Molte religioni attendono la venuta di un Avatar o Salvatore. In questo
libro il secondo avvento del Cristo come Istruttore mondiale per l'era
dell'Acquario viene presentato come un evento imminente, logico ed effettivo
nella continuità della rivelazione divina nel corso delle età. Il Cristo
appartiene a tutto il genere umano; egli può essere conosciuto e compreso come
"la medesima grande Identità" in tutte le religioni mondiali.

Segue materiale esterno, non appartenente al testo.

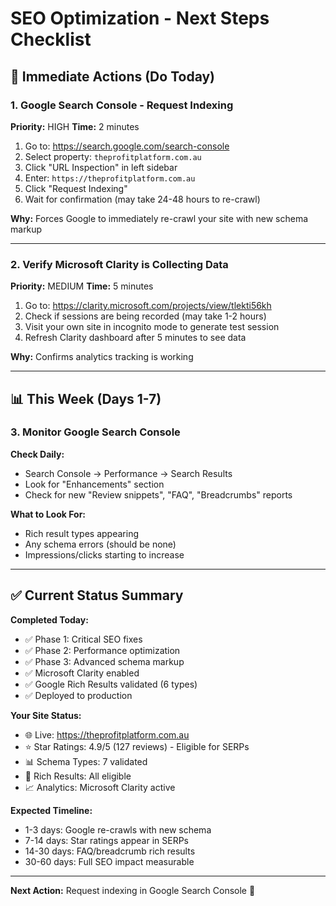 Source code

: # SEO Optimization - Next Steps Checklist

## 🚀 Immediate Actions (Do Today)

### 1. Google Search Console - Request Indexing
**Priority:** HIGH
**Time:** 2 minutes

1. Go to: https://search.google.com/search-console
2. Select property: `theprofitplatform.com.au`
3. Click "URL Inspection" in left sidebar
4. Enter: `https://theprofitplatform.com.au`
5. Click "Request Indexing"
6. Wait for confirmation (may take 24-48 hours to re-crawl)

**Why:** Forces Google to immediately re-crawl your site with new schema markup

---

### 2. Verify Microsoft Clarity is Collecting Data
**Priority:** MEDIUM
**Time:** 5 minutes

1. Go to: https://clarity.microsoft.com/projects/view/tlekti56kh
2. Check if sessions are being recorded (may take 1-2 hours)
3. Visit your own site in incognito mode to generate test session
4. Refresh Clarity dashboard after 5 minutes to see data

**Why:** Confirms analytics tracking is working

---

## 📊 This Week (Days 1-7)

### 3. Monitor Google Search Console
**Check Daily:**
- Search Console → Performance → Search Results
- Look for "Enhancements" section
- Check for new "Review snippets", "FAQ", "Breadcrumbs" reports

**What to Look For:**
- Rich result types appearing
- Any schema errors (should be none)
- Impressions/clicks starting to increase

---

## ✅ Current Status Summary

**Completed Today:**
- ✅ Phase 1: Critical SEO fixes
- ✅ Phase 2: Performance optimization
- ✅ Phase 3: Advanced schema markup
- ✅ Microsoft Clarity enabled
- ✅ Google Rich Results validated (6 types)
- ✅ Deployed to production

**Your Site Status:**
- 🌐 Live: https://theprofitplatform.com.au
- ⭐ Star Ratings: 4.9/5 (127 reviews) - Eligible for SERPs
- 📊 Schema Types: 7 validated
- 🎯 Rich Results: All eligible
- 📈 Analytics: Microsoft Clarity active

**Expected Timeline:**
- 1-3 days: Google re-crawls with new schema
- 7-14 days: Star ratings appear in SERPs
- 14-30 days: FAQ/breadcrumb rich results
- 30-60 days: Full SEO impact measurable

---

**Next Action:** Request indexing in Google Search Console 🚀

"In ogni età Io ritorno per trasmettere ciò che è santo, distruggere la colpa
del peccatore, ristabilire la rettitudine". Così recita il noto passaggio della
Bhagavad Gita (traduzione inglese di Prabhavananda e Isherwood), infondendo
parole di eterna speranza nel cuore dell'uomo. In questo libro, il ritorno del
Cristo viene riconosciuto come inevitabile nell'ambito della continuità della
divina rivelazione. Dio non solo non ha mai mancato di dare testimonianza di Sé,
ma in determinati periodi della storia dell'evoluzione umana la "parola di Dio",
infusa del potere della sua vita essenziale, si è manifestata nella forma con lo
scopo di stabilire i principi che dovevano essere dimostrati nel ciclo
successivo. Ci sono stati così tanti messaggeri nel corso dei secoli,
manifestatisi attraverso l'una o l'altra delle grandi religioni mondiali, o a
cui ha fatto seguito una nuova forma di religione basata sulla nuova
rivelazione. La rivelazione divina e il ritorno ricorrente di messaggeri, o
Avatar, avviene in conformità alle leggi cosmiche, quando esistono determinate
condizioni entro l'intero schema che sono influenzate da e che influenzano ogni
ambito grande e piccolo. Successivamente viene messa in movimento una serie di
eventi che infine si manifestano secondo la legge. Il ruolo che il nostro
piccolo pianeta Terra svolge in questo intricato sistema di interrelazioni
funzionanti in modo regolare, sembra essere di vitale importanza in questo
momento. Questo libro presenta i significati esoterici e planetari del ritorno
del Cristo come cause che sottostanno al servizio Acquariano che Egli rende
all'umanità. Siamo all'inizio e alla fine di un'era - l'inizio dell'era
dell'Acquario e la fine di quella dei Pesci - che segna anche un punto di svolta
importantissimo nell'evoluzione della coscienza umana dalle necessità
individuali a quelle dell'umanità nel suo insieme, dalla salvezza personale al
servizio mondiale e dal materialismo alla spiritualità. Sembra che lo stesso
Cristo debba segnare il punto culminante di questa transizione in entrambi gli
stadi, iniziale e finale, e che un principio debba essere ancorato nella
coscienza umana, principio che incarni solo l'amore o il Dio riconosciuto
nell'era dei Pesci, ma anche il nuovo potere del futuro, il "Volere" di Dio, in
cui solo il Cristo è completamente e perfettamente assorbito. L'imminenza del
ritorno del Cristo è avvertita e attesa da molti, poiché Egli appartiene a tutta
l'umanità prescindendo da dottrine o dogmi religiosi. "Colui Che tutti gli
uomini attendono" determinerà Egli stesso il modo e l'ora del Suo ritorno e il
Suo campo di attività in modo da non creare divisione religiosa, sociale o
ideologica tra gli uomini. Non solo verrà come il primo tra i Figli di Dio ma
come Capo della Gerarchia spirituale, la guida interiore del pianeta. Egli è
dunque un grande capo mondiale, che rappresenta il Regno di Dio e adempie una
precisa funzione nel mondo degli uomini.
Ritornerà per stabilire nel servizio
mondiale, attraverso precetti ed esempi, i principi sui quali un mondo unito,
interdipendente, interattivo può creare nuovi sistemi materiali e le istituzioni
spirituali per la nuova civiltà. La preparazione per il secondo avvento è
responsabilità dell'umanità; coloro che ne sono consapevoli e accettano
l'imminente ritorno del Cristo devono preparare le menti e i cuori degli uomini
a riconoscerLo e riceverLo, e creare quelle condizioni di equilibrio e
allineamento spirituale che Gli permetterà infine di venire nei nostri cuori.
Qualunque sia il messaggio o rivelazione che il Cristo incarnerà quando verrà,
qualunque sia il principio o energia che ancorerà sulla Terra ad uso degli
uomini, Egli non verrà per salvare l'umanità dalle conseguenze delle proprie
colpe ma, ancora una volta, verrà per mostrare all'umanità come salvarsi nelle
nuove condizioni e opportunità che il mondo si trova ad affrontare.